String search sample with C++ AMP


In this blog post I am going to share with you a string matching sample and describe the inner workings of the algorithm. On my machine with NVIDIA GTX580 the C++ AMP algorithm that I present below achieves up to 35X speedup over the std::strstr algorithm from standard C++ library.

In the first section I will clarify the string search problem that this algorithm was designed to solve. In the second, I will briefly describe the baseline algorithm, which is the CPU version that I used to check the correctness of the results and to compare the performance against the C++ AMP version. Next, I will describe the approach taken for the C++ AMP algorithm. I will focus on the most interesting design challenges that needed to be solved, like finding the right algorithm or working with the “char” type in C++ AMP. Finally I will end with a link to zip file that contains the sample’s source code for you to play with.

The problem

The input to the algorithm is M number of strings called “patterns” and N number of strings called “records”. The length of the record is larger than the length of the pattern. Each pattern is searched within each record to find an exact match of the pattern within the record.

Note: Working with a set of patterns and a set of records rather than one pattern and one record makes this problem adequately sized for data parallel accelerators.

If the pattern is not found within the record, then the result for that string search is -1. Otherwise the result is the index of the first occurrence of the pattern within a record. The output of the algorithm is therefore defined as an array of M*N elements. First M elements in the output array represent the results for each pattern against first record. Next M elements contain the results for second record and so on.

For simplicity all the patterns have the same length. Similarly all the records have the same length. Finally each pattern and record in the input array ends with 4 null terminating characters (I will explain later in the post why).

Here is an example:

Patterns: kitty\0\0\0\0puppy\0\0\0\0
Records: kitty and puppy\0\0\0\0puppy, elephant\0\0\0\0

Output: 0, 10, -1, 0

First pattern “kitty” can be found in first record at index 0. Second pattern “puppy” can be found at index 10 within first record. Pattern “kitty” cannot be found in second record, which gives us result -1, then the first occurrence of “puppy” in second record is located at index 0.

CPU Solution with strstr

The std::strstr algorithm from standard C++ library was picked as performance baseline and for verifying correctness of the C++ AMP algorithm. The std::strstr has been carefully optimized (including acceleration with SSE instructions) and rigorously tested which makes it a solid baseline.

Since we are dealing with a set of patterns and set of records all we need to do is to introduce two nested loops.

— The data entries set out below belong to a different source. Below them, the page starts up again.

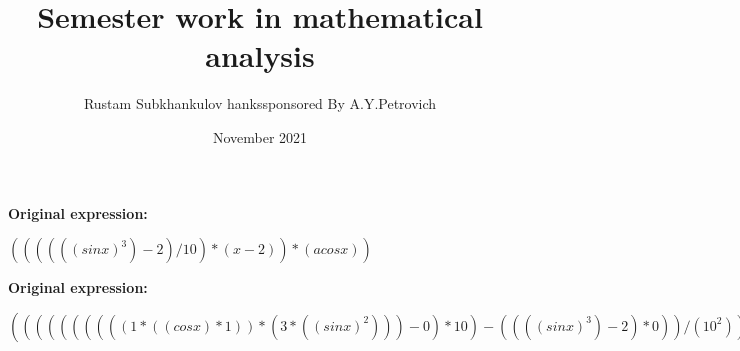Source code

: \documentclass[a4paper, 12pt] {article}
\title{Semester work in mathematical analysis}
\author{Rustam Subkhankulov 	hanks{sponsored By A.Y.Petrovich}}
\date{November 2021}
\begin{document}
 
\maketitle


 \textbf{Original expression:}

\begin{math}
((((((sinx)^3)-2)/10)*(x-2))*(acosx))\end{math}



 \textbf{Original expression:}

\begin{math}
((((((((((1*((cosx)*1))*(3*((sinx)^2)))-0)*10)-((((sinx)^3)-2)*0))/(10^2))*(x-2))+(((((sinx)^3)-2)/10)*(1-0)))*(acosx))+((((((sinx)^3)-2)/10)*(x-2))*(1*(-1/((1-(x^2))^0.5)))))\end{math}
\end{document}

The outer one would loop for all records and the inner one would loop for all patterns. In the most inner loop we will check if the record from the outer loop matches the pattern from the inner loop. The pseudo code for that would be:

 1: for (int r = 0; r < num_records; ++r)
 2:     for (int p = 0; p < num_patterns; ++p)
 3:         result[r][p] = strstr(&records[r], &patterns[p]);

Solution with C++ AMP

Selecting the right algorithm

The C++ AMP solution is based on the Rabin-Karp algorithm. We compute the hash value for the pattern and then compute hashes for all possible positions within the record. If the hash of the pattern matches the hash of the record at some position, then we have potential match. We cannot be certain, because different strings can produce same hash value. That is why all potential matches have to be fully verified by character to character comparison.

There are two reasons of why Rabin-Karp is a good algorithm for the C++ AMP version:

1) String patterns converted to hash values (32bit integers) have smaller memory footprint, so if we have less than 4096 of them, then we can fit them to constant memory and benefit from fast on-chip constant caches. The occupancy will be improved too, as read-only data in constant memory can be accessed directly without occupying registers. As an added bonus we also save a tiny bit on data transfer, since we have less data to copy-in.

2) The computation in Rabin-Karp is compute bound rather than memory bound as in naïve string search. Let me explain. In the most inner loop of the naive string search algorithm, we read a character of a record and a character from a pattern then we compare them. Since records would be stored in global memory most of our time would be spent on read accesses. In Rabin-Karp on the other hand the most inner loop compares a hash value of a record against all hash values of patterns. Doing so the latency of reading a record from global memory is hidden by many comparison operations that happen after it.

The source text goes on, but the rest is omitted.